I knew little about Skindred before this show but I figured since they were on a ticket with Sevendust and Disturbed, they wouldn’t be playing chamber music. Benji Webbe, lead singer of Skindred, sounds like the love child of David Draiman (Disturbed’s singer) and one of Bob Marley’s daughters. The Welsh heavy metal group blends hardcore rock with reggae to form what the band calls “Ragga metal.” The result is an up-tempo, dare I say, perky vibe for hardcore music that usually deals with death, rage and the inevitable burning of hellfire.
But I had come for the headliner. I saw Disturbed a few years back at the House of Blues, and I remember promising myself I would bring ear plugs the next time. Taking a quick look at the ear-plugged security guards and fellow photographers around me, I was beginning to regret forgetting the nerdy but necessary item.
For that last show the band had brought along a veritable sideshow of friends who warmed up the crowd by hanging bottles of Jagermeister from their eye sockets, ears and facial piercings. I was eager to see how they would kick off this show.
Singer David Draiman was wheeled out onto the stage in a straightjacket and Hannibal Lector mask by a man dressed in scrubs. The “nurse” helped Draiman get out of his costume, to reveal one-piece Dickies-style coveralls sporting the band’s name down the side.
The band went on to play a sampling of hits like “Land of Confusion,” “Stupefy” and “The Game,” while the backdrops changed between Disturbed’s signature demonic creature and the image of an army of zombies from the cover of their Ten Thousand Fists album.
When the band returned for an encore, the backdrop changed to an even more terrifying version of the demon, this time, emerging from flames.

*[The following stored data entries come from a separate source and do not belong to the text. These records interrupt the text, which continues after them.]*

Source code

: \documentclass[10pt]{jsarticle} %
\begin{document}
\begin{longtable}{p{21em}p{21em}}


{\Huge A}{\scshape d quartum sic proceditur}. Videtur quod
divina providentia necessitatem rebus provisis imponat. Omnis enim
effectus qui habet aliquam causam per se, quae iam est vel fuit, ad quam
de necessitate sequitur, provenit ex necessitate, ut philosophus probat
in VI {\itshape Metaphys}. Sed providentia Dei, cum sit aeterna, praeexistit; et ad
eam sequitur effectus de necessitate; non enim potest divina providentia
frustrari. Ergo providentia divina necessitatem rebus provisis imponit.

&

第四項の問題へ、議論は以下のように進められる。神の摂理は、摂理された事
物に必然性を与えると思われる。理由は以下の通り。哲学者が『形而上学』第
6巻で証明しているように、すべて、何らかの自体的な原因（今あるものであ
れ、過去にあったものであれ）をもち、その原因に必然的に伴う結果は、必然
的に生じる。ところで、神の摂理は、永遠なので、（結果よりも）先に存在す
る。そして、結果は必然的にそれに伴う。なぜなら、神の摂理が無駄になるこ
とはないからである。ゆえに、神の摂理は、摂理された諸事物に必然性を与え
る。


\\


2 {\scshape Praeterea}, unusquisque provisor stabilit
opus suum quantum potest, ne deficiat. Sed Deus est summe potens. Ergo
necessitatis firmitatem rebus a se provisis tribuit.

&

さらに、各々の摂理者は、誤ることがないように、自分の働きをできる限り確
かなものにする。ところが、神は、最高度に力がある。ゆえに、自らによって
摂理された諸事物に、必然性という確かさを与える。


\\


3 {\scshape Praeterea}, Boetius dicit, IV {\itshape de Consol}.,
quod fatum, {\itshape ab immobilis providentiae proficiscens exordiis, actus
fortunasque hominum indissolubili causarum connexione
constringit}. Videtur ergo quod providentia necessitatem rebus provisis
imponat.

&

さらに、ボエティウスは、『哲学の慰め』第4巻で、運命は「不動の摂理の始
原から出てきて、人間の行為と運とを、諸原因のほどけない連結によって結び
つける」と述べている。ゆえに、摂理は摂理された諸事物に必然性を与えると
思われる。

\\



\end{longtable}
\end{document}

Draiman told the crowd that he has noticed a larger number of young children at their shows recently and pulled one such young fan on stage with him. He told the boy that the band didn’t plan on censoring themselves, so he needed to do them a favor and “put some earmuffs on” when necessary. The twelve year old boy wasn’t at all scandalized by the performance and told the crowd this was his third Disturbed show and his favorite song was Indestructible’s “Inside The Fire” – a perfect segue into their Grammy nominated hit. Following a drum solo, Disturbed closed the show with “Down with the Sickness.”
As the lights came up and people filed out of the Pearl, my loudly ringing ears had me reiterating my previous promise. Ear plugs. Ear plugs. Ear plugs.